Frage an Max Stadler von Holger B. bezüglich Recht
Sehr geehrter Herr Stadler,
in Ihrer (sehr interessanten) Rede vor dem Deutschen Bundestag vom 06.03.2008 sprachen sie davon, dass aufgrund der damals geplanten und nun wirklich gewordenen BKA-Gesetzgebung "es jetzt Tätigkeiten des Bundeskriminalamts [gibt], die nicht mehr durch den Generalbundesanwalt überwacht werden".
Dazu hätte ich 2 Fragen:
1) Welche Tätigkeiten meinten sie?
2) Meines (zugegebenermaßen begrenzten strafrechtlichen) Wissens nach ist es so, dass die Polizei als Ermittlungsperson der Staatsanwaltschaft in der polizeilichen Praxis Ermittlungen selbständig durchführt, und nur bei hinreichendem Tatverdacht diese informiert. Inwieweit beeinflussen die Änderungen im BKA-Gesetz diese Arbeitsweise und gehen nun darüber hinaus?
Mit freundlichen Gruessen,
Holger Brandl
Sehr geehrter Herr Brandl,
vielen dank für Ihr Interesse und Ihre Fragen.
1. Soweit das BKA - wie bisher - bei der Verfolgung bereits begangener Straftaten tätig wird, gilt weiterhin, dass "Herrin des Verfahrens" die Generalbundesanwältin ist. Jede polizeiliche Tätigkeit bei der Strafverfolgung steht grundsätzlich unter der Leitung der dafür zuständigen Staatsanwaltschaft. Dies stellt (auch) eine rechtsstaatliche Kontrolle polizeilichen Handelns dar.
Durch das neue Gesetz bekommt das BKA Befugnisse im präventiven Bereich, also bei der Gefahrenabwehr. Hier unterliegt es nicht der Leitung einer Staatsanwaltschaft, auch nicht der Leitung und Überwachung durch die Generalbundesanwältin. Diesen Bereich meinte ich in meiner Rede.

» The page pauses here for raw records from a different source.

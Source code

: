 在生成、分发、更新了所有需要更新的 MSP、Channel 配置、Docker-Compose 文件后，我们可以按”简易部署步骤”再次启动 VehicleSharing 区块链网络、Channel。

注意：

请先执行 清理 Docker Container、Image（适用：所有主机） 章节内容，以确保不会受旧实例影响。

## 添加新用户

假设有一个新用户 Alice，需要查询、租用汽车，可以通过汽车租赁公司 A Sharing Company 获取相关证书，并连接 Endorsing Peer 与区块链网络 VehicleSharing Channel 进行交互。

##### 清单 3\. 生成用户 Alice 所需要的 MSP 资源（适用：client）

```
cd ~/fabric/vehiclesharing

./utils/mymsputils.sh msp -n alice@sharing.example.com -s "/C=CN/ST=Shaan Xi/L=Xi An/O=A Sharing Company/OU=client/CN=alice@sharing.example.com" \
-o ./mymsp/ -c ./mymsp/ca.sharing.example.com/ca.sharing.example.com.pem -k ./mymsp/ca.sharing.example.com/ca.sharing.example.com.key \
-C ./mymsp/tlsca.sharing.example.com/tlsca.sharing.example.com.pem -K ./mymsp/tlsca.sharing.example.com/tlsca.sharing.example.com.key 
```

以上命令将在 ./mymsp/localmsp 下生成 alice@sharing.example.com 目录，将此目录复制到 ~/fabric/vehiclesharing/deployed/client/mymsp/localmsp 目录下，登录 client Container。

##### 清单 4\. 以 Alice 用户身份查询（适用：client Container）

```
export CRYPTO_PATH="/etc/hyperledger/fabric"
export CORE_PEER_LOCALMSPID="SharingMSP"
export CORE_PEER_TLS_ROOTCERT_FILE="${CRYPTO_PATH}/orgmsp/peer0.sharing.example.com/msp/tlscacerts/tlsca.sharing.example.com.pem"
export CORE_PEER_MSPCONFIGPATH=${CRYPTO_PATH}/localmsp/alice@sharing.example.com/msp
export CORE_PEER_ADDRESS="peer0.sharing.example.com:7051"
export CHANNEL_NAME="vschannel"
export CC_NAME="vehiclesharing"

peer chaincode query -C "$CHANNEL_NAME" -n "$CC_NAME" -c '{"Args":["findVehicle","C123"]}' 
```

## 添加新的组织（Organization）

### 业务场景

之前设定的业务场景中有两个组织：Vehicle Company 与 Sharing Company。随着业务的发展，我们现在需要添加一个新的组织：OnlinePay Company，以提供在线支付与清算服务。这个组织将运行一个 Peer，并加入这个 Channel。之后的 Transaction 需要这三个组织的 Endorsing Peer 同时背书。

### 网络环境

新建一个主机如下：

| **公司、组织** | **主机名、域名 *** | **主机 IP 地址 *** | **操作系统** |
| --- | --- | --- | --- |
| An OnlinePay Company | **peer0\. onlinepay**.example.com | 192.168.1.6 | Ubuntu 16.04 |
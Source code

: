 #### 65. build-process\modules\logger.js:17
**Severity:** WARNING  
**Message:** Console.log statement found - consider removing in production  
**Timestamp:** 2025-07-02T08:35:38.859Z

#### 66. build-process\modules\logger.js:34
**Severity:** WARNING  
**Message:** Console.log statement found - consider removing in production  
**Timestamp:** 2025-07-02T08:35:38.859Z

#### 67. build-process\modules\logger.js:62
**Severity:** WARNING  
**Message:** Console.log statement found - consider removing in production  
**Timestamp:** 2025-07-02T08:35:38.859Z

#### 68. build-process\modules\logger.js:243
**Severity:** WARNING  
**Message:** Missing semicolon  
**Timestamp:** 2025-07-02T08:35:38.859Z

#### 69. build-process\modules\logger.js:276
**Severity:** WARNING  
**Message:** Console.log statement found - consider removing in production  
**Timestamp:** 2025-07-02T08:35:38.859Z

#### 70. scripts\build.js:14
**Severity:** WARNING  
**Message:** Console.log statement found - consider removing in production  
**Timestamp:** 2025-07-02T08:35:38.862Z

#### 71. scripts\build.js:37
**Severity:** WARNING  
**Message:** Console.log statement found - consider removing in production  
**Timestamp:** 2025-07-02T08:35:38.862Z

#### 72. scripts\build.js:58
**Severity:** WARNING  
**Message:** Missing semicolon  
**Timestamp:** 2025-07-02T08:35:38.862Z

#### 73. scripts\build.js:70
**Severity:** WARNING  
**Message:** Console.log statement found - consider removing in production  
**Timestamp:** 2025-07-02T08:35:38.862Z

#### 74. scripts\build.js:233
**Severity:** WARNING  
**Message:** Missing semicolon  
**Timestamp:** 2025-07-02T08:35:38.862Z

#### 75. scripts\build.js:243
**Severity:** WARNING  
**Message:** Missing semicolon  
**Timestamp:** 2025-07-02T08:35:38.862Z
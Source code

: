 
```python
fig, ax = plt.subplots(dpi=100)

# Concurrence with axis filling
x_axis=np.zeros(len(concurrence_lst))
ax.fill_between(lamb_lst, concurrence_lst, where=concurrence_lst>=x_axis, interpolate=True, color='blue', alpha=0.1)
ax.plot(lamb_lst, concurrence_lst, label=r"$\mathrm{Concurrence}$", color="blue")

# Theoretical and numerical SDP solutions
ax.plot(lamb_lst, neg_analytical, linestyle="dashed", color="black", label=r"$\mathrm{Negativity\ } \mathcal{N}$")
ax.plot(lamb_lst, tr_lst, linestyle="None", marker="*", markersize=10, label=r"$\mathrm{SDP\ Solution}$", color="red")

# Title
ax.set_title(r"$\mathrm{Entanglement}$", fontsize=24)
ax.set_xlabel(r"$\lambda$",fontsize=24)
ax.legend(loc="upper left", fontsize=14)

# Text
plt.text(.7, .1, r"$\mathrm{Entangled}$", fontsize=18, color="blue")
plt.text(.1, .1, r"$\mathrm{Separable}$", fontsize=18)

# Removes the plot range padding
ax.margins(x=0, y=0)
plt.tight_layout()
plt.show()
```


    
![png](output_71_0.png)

Selbstverständlich ist auch bei der Verhütung von Straftaten das BKA an Recht und Gesetz gebunden. Betroffene können Maßnahmen des BKA im präventiven Bereich durch die Verwaltungsgerichte überprüfen lassen. Auch das Bundesinnenministerium ist zur Aufsicht über das BKA berufen. Aber es gibt eben bei diesen neuen Zuständigkeiten des BKA keine Leitungsbefugnis der Generalbundesanwältin.
2. Sie haben Recht, dass in der Alltagspraxis polizeiliche Ermittlungen zunächst weitgehend ohne Rückkoppelung mit der zuständigen Staatsanwaltschaft durchgeführt werden. Die präventive polizeiliche Tätigkeit unterliegt ohnehin nicht der Leitung durch die Staatsanwaltschaften. Wenn ein "Anfangsverdacht" besteht, dass eine Straftat vorliegt, geht theoretisch die "Verfahrensherrschaft" auf die Staatsanwaltschaft über. In der Praxis wird die Staatsanwaltschaft aber oft erst nach Abschluß der Ermittlungen vom Ergebnis der polizeilichen Arbeit informiert.
Bei schwerwiegenderen Straftaten wird dagegen das theoretische Leitbild, dass die Verfahrensherrschaft bei der Staatsanwaltschaft liegt, durchaus auch in der Praxis eingehalten. Da das BKA für schwerwiegende Straftaten zuständig ist, kooperiert es bei der Strafverfolgung durchaus sehr eng mit der Generalbundesanwältin. Das ist, wie bei Frage 1 dargelegt, im Bereich der Verhütung von Straftaten nicht vorgesehen.